What the task asks:
The whole listing is to be restated word for word with no images.

Raw data:
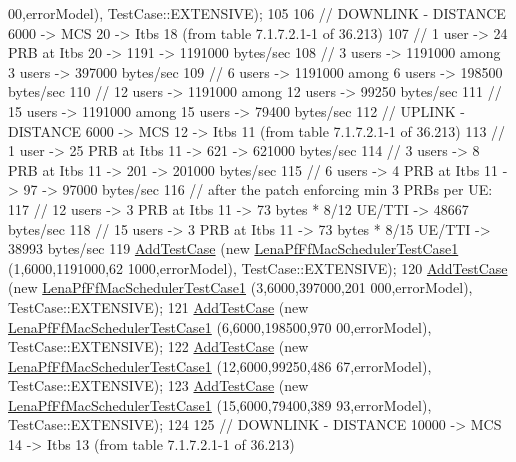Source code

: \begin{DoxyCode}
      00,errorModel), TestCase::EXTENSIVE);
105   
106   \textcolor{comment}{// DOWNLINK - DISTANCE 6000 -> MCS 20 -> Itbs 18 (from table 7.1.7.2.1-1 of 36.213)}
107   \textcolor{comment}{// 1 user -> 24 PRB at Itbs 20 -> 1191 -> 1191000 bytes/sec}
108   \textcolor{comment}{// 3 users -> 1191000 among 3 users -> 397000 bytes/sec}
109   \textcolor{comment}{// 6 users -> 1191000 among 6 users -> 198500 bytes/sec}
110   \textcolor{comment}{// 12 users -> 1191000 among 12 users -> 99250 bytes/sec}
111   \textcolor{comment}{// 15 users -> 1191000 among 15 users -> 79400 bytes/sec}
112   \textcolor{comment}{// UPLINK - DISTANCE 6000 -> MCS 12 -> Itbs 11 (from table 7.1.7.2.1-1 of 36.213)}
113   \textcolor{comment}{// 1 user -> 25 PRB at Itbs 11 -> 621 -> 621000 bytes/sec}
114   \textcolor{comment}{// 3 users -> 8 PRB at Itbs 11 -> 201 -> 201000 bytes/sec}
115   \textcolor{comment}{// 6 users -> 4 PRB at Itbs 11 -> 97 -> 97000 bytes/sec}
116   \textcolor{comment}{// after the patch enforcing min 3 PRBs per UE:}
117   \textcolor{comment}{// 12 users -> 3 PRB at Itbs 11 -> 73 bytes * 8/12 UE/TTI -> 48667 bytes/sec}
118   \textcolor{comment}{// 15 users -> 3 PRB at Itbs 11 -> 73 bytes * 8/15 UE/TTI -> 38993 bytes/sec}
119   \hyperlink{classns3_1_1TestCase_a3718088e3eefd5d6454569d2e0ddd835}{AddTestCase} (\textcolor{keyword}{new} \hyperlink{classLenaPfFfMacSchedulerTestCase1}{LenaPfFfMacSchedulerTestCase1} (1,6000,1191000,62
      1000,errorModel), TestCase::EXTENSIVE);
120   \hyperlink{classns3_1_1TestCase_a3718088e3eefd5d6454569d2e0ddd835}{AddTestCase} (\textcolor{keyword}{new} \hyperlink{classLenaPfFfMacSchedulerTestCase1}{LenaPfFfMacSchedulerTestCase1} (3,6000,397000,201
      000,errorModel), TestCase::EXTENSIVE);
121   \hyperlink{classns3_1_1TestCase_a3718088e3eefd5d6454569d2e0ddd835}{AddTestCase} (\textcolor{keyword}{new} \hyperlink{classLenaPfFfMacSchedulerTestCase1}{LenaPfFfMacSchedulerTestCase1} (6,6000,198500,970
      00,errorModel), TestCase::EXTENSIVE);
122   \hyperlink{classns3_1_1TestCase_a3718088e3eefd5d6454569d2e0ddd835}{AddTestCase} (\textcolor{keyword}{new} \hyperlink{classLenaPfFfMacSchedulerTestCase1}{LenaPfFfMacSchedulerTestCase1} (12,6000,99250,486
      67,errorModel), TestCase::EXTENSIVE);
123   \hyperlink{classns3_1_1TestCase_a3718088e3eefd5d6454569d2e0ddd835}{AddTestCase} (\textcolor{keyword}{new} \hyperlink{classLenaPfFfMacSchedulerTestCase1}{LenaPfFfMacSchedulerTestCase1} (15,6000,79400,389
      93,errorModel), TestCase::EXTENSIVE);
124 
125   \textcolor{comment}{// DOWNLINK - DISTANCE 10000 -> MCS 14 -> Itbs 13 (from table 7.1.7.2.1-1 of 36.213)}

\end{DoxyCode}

Exercise answer:
Source code

: \begin{DoxyCode}
      00,errorModel), TestCase::EXTENSIVE);
105   
106   \textcolor{comment}{// DOWNLINK - DISTANCE 6000 -> MCS 20 -> Itbs 18 (from table 7.1.7.2.1-1 of 36.213)}
107   \textcolor{comment}{// 1 user -> 24 PRB at Itbs 20 -> 1191 -> 1191000 bytes/sec}
108   \textcolor{comment}{// 3 users -> 1191000 among 3 users -> 397000 bytes/sec}
109   \textcolor{comment}{// 6 users -> 1191000 among 6 users -> 198500 bytes/sec}
110   \textcolor{comment}{// 12 users -> 1191000 among 12 users -> 99250 bytes/sec}
111   \textcolor{comment}{// 15 users -> 1191000 among 15 users -> 79400 bytes/sec}
112   \textcolor{comment}{// UPLINK - DISTANCE 6000 -> MCS 12 -> Itbs 11 (from table 7.1.7.2.1-1 of 36.213)}
113   \textcolor{comment}{// 1 user -> 25 PRB at Itbs 11 -> 621 -> 621000 bytes/sec}
114   \textcolor{comment}{// 3 users -> 8 PRB at Itbs 11 -> 201 -> 201000 bytes/sec}
115   \textcolor{comment}{// 6 users -> 4 PRB at Itbs 11 -> 97 -> 97000 bytes/sec}
116   \textcolor{comment}{// after the patch enforcing min 3 PRBs per UE:}
117   \textcolor{comment}{// 12 users -> 3 PRB at Itbs 11 -> 73 bytes * 8/12 UE/TTI -> 48667 bytes/sec}
118   \textcolor{comment}{// 15 users -> 3 PRB at Itbs 11 -> 73 bytes * 8/15 UE/TTI -> 38993 bytes/sec}
119   \hyperlink{classns3_1_1TestCase_a3718088e3eefd5d6454569d2e0ddd835}{AddTestCase} (\textcolor{keyword}{new} \hyperlink{classLenaPfFfMacSchedulerTestCase1}{LenaPfFfMacSchedulerTestCase1} (1,6000,1191000,62
      1000,errorModel), TestCase::EXTENSIVE);
120   \hyperlink{classns3_1_1TestCase_a3718088e3eefd5d6454569d2e0ddd835}{AddTestCase} (\textcolor{keyword}{new} \hyperlink{classLenaPfFfMacSchedulerTestCase1}{LenaPfFfMacSchedulerTestCase1} (3,6000,397000,201
      000,errorModel), TestCase::EXTENSIVE);
121   \hyperlink{classns3_1_1TestCase_a3718088e3eefd5d6454569d2e0ddd835}{AddTestCase} (\textcolor{keyword}{new} \hyperlink{classLenaPfFfMacSchedulerTestCase1}{LenaPfFfMacSchedulerTestCase1} (6,6000,198500,970
      00,errorModel), TestCase::EXTENSIVE);
122   \hyperlink{classns3_1_1TestCase_a3718088e3eefd5d6454569d2e0ddd835}{AddTestCase} (\textcolor{keyword}{new} \hyperlink{classLenaPfFfMacSchedulerTestCase1}{LenaPfFfMacSchedulerTestCase1} (12,6000,99250,486
      67,errorModel), TestCase::EXTENSIVE);
123   \hyperlink{classns3_1_1TestCase_a3718088e3eefd5d6454569d2e0ddd835}{AddTestCase} (\textcolor{keyword}{new} \hyperlink{classLenaPfFfMacSchedulerTestCase1}{LenaPfFfMacSchedulerTestCase1} (15,6000,79400,389
      93,errorModel), TestCase::EXTENSIVE);
124 
125   \textcolor{comment}{// DOWNLINK - DISTANCE 10000 -> MCS 14 -> Itbs 13 (from table 7.1.7.2.1-1 of 36.213)}

\end{DoxyCode}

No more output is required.